I love my weekends at home… but have just come off the phone to wifey who has asked if I will be able to go Xmas shopping with her BEFORE Xmas. I have NOT had a weekend at home since the 10th September!!! I have just got back from Spain where I was supposed to have a 24 down in Benidorm only that never happened thanx to the atrocious weather in Northern France last Friday and Northern Spain on Sunday morning. So now as I am on my 6th card today (coming in from Rennes), the Boss is going to deliver the load in the morning, and reload me for delivery in Benidorm Monday morning :o((((
Another chance of a weekend at home gone. If I had gone and delivered the load myself, then I would have got my weekend at home :o(((((((((((((((((((

i couldnt be weekended myself i would get to bored i woul;d have a potter and clean the lorry and have alook around but would be bored senseless in 2 hours to be fair it suits some people but not me also some people enjoy it mixing with other cultures and having time to themseleves but not me. each to there own.

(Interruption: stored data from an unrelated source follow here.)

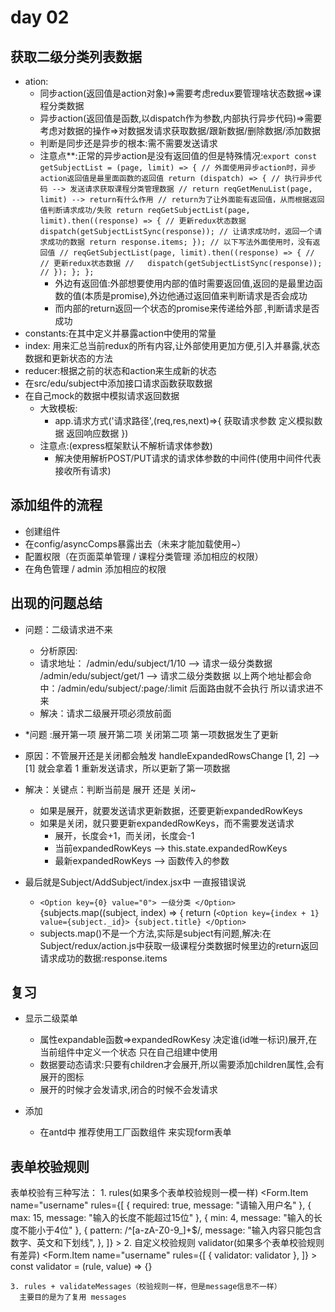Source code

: # day 02

## 获取二级分类列表数据

- ation:
  - 同步action(返回值是action对象)=>需要考虑redux要管理啥状态数据=>课程分类数据
  - 异步action(返回值是函数,以dispatch作为参数,内部执行异步代码)=>需要考虑对数据的操作=>对数据发请求获取数据/跟新数据/删除数据/添加数据
  - 判断是同步还是异步的根本:需不需要发送请求
  - 注意点**:正常的异步action是没有返回值的但是特殊情况:`export const getSubjectList = (page, limit) => {
  // 外面使用异步action时，异步action返回值是最里面函数的返回值
  return (dispatch) => {
    // 执行异步代码 --> 发送请求获取课程分类管理数据
    // return reqGetMenuList(page, limit) --> return有什么作用
    // return为了让外面能有返回值，从而根据返回值判断请求成功/失败
    return reqGetSubjectList(page, limit).then((response) => {
      // 更新redux状态数据
      dispatch(getSubjectListSync(response));
      // 让请求成功时，返回一个请求成功的数据
      return response.items;
    });
    // 以下写法外面使用时，没有返回值
    // reqGetSubjectList(page, limit).then((response) => {
    //   // 更新redux状态数据
    //   dispatch(getSubjectListSync(response));
    // });
  };
};`
    - 外边有返回值:外部想要使用内部的值时需要返回值,返回的是最里边函数的值(本质是promise),外边他通过返回值来判断请求是否会成功
    - 而内部的return返回一个状态的promise来传递给外部 ,判断请求是否成功
- constants:在其中定义并暴露action中使用的常量
- index: 用来汇总当前redux的所有内容,让外部使用更加方便,引入并暴露,状态数据和更新状态的方法
- reducer:根据之前的状态和action来生成新的状态
- 在src/edu/subject中添加接口请求函数获取数据
- 在自己mock的数据中模拟请求返回数据
  - 大致模板:
    - app.请求方式('请求路径',(req,res,next)=>{
      获取请求参数
      定义模拟数据
      返回响应数据
     }) 
  - 注意点:(express框架默认不解析请求体参数)
    - 解决使用解析POST/PUT请求的请求体参数的中间件(使用中间件代表接收所有请求)

## 添加组件的流程

- 创建组件
- 在config/asyncComps暴露出去（未来才能加载使用~）
- 配置权限（在页面菜单管理 / 课程分类管理 添加相应的权限）
- 在角色管理 / admin 添加相应的权限

## 出现的问题总结

- 问题：二级请求进不来
  - 分析原因:
  - 请求地址：
      /admin/edu/subject/1/10 --> 请求一级分类数据
      /admin/edu/subject/get/1 --> 请求二级分类数据
      以上两个地址都会命中：/admin/edu/subject/:page/:limit 后面路由就不会执行
      所以请求进不来
  - 解决：请求二级展开项必须放前面
- *问题 :展开第一项 展开第二项 关闭第二项 第一项数据发生了更新
- 原因：不管展开还是关闭都会触发 handleExpandedRowsChange
        [1, 2] --> [1] 就会拿着 1 重新发送请求，所以更新了第一项数据
- 解决：关键点：判断当前是 展开 还是 关闭~
  - 如果是展开，就要发送请求更新数据，还要更新expandedRowKeys
  - 如果是关闭，就只要更新expandedRowKeys，而不需要发送请求
    - 展开，长度会+1，而关闭，长度会-1
    - 当前expandedRowKeys --> this.state.expandedRowKeys
    - 最新expandedRowKeys --> 函数传入的参数

- 最后就是Subject/AddSubject/index.jsx中 一直报错误说
  - `<Option key={0} value="0">
              一级分类
            </Option>`
            {subjects.map((subject, index) => {
              return (`<Option key={index + 1} value={subject._id}>
                  {subject.title}
                </Option>`
  - subjects.map()不是一个方法,实际是subject有问题,解决:在Subject/redux/action.js中获取一级课程分类数据时候里边的return返回请求成功的数据:response.items

## 复习

- 显示二级菜单 
  - 属性expandable函数=>expandedRowKesy 决定谁(id唯一标识)展开,在当前组件中定义一个状态 只在自己组建中使用
  - 数据要动态请求:只要有children才会展开,所以需要添加children属性,会有展开的图标
  - 展开的时候才会发请求,闭合的时候不会发请求

- 添加
  - 在antd中 推荐使用工厂函数组件 来实现form表单

## 表单校验规则

 表单校验有三种写法：
    1. rules(如果多个表单校验规则一模一样)
      <Form.Item
        name="username"
        rules={[
          { required: true, message: "请输入用户名" },
          { max: 15, message: "输入的长度不能超过15位" },
          { min: 4, message: "输入的长度不能小于4位" },
          {
            pattern: /^[a-zA-Z0-9_]+$/,
            message: "输入内容只能包含数字、英文和下划线",
          },
        ]}
      >
   2. 自定义校验规则 validator(如果多个表单校验规则有差异)
      <Form.Item
        name="username"
        rules={[
          { validator: validator },
        ]}
      > 
      const validator = (rule, value) => {}
        
    3. rules + validateMessages（校验规则一样，但是message信息不一样）
      主要目的是为了复用 messages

its like everything else in this job its alright seeing all off europe and fancy places in this job but its no good on your own i know my missues i would tell her i’d been to so and so and her face would glaze over and go " oh ok anyway now your back…"

TheBear:
. I have NOT had a weekend at home since the 10th September!!!

I would have to be getting paid a SERIOUS amount of money to be away for that long .

He hasn’t been away that long, just not at the weekends :unamused:

Salut, David.

I was regularly “weekended” away in the UK when on the road planers, was away for as long as six weeks at a time… most weekly rest periods were taken during the week as a lot of work for the machines happened at the weekend.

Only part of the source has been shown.